Figure 4. Transcriptomic comparisons between mutants with enhanced versus diminished commensal fitness reveals commensalism effectors.

(A) Volcano plot of the log₂ transformed ratio of gene expression among mutants with enhanced commensal fitness (efg1, WOR1^OE GUT cells, efg1wor1) compared with those with commensal defects (wor1, czf1; x axis) versus significance (y axis).

(B) In vivo CCS reveals direct binding of Wor1, Czf1, and Efg1 to the CHT2 promoter in commensally growing cells.

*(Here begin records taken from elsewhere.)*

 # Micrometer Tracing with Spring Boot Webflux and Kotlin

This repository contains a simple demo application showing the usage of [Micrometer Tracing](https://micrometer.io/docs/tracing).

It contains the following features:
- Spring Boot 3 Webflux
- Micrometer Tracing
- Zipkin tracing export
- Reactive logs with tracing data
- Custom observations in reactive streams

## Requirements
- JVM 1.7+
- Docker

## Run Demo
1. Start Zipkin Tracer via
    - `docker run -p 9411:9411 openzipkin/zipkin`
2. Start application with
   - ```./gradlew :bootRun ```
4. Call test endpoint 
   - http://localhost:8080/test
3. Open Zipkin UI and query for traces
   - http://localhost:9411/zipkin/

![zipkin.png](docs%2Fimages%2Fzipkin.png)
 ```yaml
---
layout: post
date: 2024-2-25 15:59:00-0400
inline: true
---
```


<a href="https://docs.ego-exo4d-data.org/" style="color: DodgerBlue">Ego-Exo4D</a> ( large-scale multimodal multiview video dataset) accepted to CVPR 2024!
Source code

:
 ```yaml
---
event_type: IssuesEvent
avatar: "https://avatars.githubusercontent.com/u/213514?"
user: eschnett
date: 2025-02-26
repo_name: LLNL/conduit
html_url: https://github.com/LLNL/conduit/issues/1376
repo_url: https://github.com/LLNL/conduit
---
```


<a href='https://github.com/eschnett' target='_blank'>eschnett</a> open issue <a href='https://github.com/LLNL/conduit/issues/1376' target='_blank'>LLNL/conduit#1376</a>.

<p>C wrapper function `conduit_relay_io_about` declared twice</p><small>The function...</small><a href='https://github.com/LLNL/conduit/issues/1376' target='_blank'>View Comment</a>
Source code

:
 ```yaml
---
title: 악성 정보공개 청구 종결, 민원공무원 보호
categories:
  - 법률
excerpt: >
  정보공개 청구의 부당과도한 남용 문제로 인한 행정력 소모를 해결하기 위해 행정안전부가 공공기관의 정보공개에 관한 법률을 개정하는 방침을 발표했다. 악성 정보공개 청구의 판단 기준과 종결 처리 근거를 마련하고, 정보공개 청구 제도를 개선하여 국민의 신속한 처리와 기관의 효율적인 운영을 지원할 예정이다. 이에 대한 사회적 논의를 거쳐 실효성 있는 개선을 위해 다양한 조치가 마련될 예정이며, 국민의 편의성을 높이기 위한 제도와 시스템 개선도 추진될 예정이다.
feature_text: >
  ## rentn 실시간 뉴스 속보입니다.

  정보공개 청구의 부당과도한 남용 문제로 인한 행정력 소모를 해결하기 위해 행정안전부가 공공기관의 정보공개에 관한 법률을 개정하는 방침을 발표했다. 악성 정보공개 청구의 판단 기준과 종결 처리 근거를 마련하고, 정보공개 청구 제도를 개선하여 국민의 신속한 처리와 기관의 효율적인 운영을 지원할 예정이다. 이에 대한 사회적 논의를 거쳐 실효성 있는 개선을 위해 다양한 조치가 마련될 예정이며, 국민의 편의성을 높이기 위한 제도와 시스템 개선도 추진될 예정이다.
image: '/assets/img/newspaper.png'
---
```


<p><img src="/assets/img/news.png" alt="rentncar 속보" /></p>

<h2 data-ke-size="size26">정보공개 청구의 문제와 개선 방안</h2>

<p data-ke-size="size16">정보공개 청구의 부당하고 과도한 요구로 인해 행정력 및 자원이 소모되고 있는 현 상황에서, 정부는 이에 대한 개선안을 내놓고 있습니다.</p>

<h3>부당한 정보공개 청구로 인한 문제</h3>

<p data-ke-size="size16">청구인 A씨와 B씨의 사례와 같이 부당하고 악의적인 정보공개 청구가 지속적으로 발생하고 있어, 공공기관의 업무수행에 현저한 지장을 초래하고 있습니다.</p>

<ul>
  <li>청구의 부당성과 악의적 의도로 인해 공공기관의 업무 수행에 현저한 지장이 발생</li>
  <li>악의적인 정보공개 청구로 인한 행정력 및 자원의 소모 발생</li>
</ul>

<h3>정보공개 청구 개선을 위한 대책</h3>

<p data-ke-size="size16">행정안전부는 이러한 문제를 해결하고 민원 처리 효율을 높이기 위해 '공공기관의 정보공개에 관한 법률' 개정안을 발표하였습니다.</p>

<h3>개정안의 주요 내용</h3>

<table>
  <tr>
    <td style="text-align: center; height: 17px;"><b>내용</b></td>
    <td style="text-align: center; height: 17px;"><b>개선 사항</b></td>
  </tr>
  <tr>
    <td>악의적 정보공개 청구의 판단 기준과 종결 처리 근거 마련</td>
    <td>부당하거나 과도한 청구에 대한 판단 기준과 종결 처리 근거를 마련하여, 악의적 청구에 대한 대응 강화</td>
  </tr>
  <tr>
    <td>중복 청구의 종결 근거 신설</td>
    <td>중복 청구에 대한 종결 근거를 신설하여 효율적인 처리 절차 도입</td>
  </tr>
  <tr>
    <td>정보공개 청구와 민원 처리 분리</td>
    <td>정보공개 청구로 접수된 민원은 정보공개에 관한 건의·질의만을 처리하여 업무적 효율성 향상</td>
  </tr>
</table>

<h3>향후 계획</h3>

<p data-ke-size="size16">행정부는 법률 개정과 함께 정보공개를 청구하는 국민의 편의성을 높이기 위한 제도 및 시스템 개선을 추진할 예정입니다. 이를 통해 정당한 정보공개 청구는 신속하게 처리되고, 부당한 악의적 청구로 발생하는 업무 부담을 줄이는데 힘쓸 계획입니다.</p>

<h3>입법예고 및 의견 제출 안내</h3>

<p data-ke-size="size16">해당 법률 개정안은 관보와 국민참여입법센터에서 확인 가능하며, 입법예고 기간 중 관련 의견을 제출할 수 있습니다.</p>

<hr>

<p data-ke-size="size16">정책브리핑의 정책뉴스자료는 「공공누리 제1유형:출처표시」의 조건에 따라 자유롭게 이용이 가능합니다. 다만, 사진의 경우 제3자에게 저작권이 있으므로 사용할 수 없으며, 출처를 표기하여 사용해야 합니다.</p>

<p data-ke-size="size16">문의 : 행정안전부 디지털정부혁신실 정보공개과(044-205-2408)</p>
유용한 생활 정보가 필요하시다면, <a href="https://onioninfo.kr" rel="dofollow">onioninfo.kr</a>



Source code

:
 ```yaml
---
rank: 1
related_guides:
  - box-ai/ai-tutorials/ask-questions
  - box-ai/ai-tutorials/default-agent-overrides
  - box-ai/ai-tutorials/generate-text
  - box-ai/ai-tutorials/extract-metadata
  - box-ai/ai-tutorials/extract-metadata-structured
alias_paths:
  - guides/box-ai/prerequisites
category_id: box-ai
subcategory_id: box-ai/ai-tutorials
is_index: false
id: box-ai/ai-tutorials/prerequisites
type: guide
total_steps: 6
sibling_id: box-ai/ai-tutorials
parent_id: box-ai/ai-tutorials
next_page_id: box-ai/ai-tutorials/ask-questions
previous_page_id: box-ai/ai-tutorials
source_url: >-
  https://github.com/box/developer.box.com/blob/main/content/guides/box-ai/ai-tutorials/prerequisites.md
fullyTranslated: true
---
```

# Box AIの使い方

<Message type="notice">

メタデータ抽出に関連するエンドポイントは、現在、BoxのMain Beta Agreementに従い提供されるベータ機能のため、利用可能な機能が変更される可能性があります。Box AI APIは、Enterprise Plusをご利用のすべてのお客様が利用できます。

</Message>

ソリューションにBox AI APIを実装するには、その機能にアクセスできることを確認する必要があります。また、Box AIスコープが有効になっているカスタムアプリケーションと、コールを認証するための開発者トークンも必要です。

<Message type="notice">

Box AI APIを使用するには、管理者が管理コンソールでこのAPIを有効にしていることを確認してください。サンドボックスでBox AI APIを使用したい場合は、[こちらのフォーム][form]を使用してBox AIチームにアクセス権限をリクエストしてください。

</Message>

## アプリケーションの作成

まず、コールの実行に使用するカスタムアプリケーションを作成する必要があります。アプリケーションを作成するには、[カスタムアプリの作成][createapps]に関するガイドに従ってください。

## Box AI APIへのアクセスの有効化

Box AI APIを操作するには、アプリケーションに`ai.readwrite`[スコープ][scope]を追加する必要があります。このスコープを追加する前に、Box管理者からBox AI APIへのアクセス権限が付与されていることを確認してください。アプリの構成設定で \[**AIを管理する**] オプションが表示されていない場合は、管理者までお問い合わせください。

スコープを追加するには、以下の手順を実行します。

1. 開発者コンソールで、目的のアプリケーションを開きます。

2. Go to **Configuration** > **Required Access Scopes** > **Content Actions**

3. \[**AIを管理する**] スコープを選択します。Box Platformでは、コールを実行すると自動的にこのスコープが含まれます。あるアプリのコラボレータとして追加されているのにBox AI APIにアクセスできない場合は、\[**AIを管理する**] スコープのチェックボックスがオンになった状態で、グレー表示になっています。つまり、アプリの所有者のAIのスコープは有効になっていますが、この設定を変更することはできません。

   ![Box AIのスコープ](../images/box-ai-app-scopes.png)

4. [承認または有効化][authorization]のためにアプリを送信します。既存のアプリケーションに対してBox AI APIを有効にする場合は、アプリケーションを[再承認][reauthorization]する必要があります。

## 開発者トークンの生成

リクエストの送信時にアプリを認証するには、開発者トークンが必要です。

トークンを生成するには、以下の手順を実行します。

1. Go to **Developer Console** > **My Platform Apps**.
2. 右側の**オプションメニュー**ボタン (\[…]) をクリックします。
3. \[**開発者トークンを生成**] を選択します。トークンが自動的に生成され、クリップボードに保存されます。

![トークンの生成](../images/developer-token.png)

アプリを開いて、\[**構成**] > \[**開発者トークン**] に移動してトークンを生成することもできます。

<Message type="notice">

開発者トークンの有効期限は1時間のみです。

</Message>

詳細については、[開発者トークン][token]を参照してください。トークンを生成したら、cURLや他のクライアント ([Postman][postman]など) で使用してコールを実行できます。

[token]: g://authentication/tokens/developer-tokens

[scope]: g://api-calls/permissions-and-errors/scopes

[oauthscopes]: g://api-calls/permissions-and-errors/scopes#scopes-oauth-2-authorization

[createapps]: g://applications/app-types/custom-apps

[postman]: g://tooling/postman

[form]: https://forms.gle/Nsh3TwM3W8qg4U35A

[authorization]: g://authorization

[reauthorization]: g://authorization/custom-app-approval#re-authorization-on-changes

(C) CHT2 is required for gut commensalism. 1:1 competition between WT (SN250) and cht2 (SN2162) in the gut colonization model. Statistical analysis was performed as in Figure 1C.

(D) The DxE motif and residues in the predicted chitin binding pocket are required for chitinase activity of Cht2. Cell pellets of WT (SN250), a cht2 homozygous null mutant (SN2162), and derivatives of cht2 to which a single copy of WT CHT2 (SN2225), CHT2^D151A (SN2172), CHT2^E153A (SN2174), CHT2^D151A,E152A (SN2176), CHT2^Y211A (SN2178), or CHT2^W278A (SN2180) was restored to its endogenous locus were tested using a fluorescently labeled endochitinase substrate (4-methylumbelliferyl β-D-N,N′,N′′-triacetylchitotriose). Significance was calculated using ordinary one-way ANOVA; ns, not significant, ***p < 0.001, ****p < 0.0001.

(E) A WT copy of CHT2 complements the commensal fitness defect of cht2. 1:1 competition between cht2 (SN2161) and cht2+CHT2 (SN2170).

(F) The chitinase activity of Cht2 is required for full commensal fitness. 1:1 competition between cht2+CHT2 (SN2225) and cht2+CHT2^D151A (SN2227).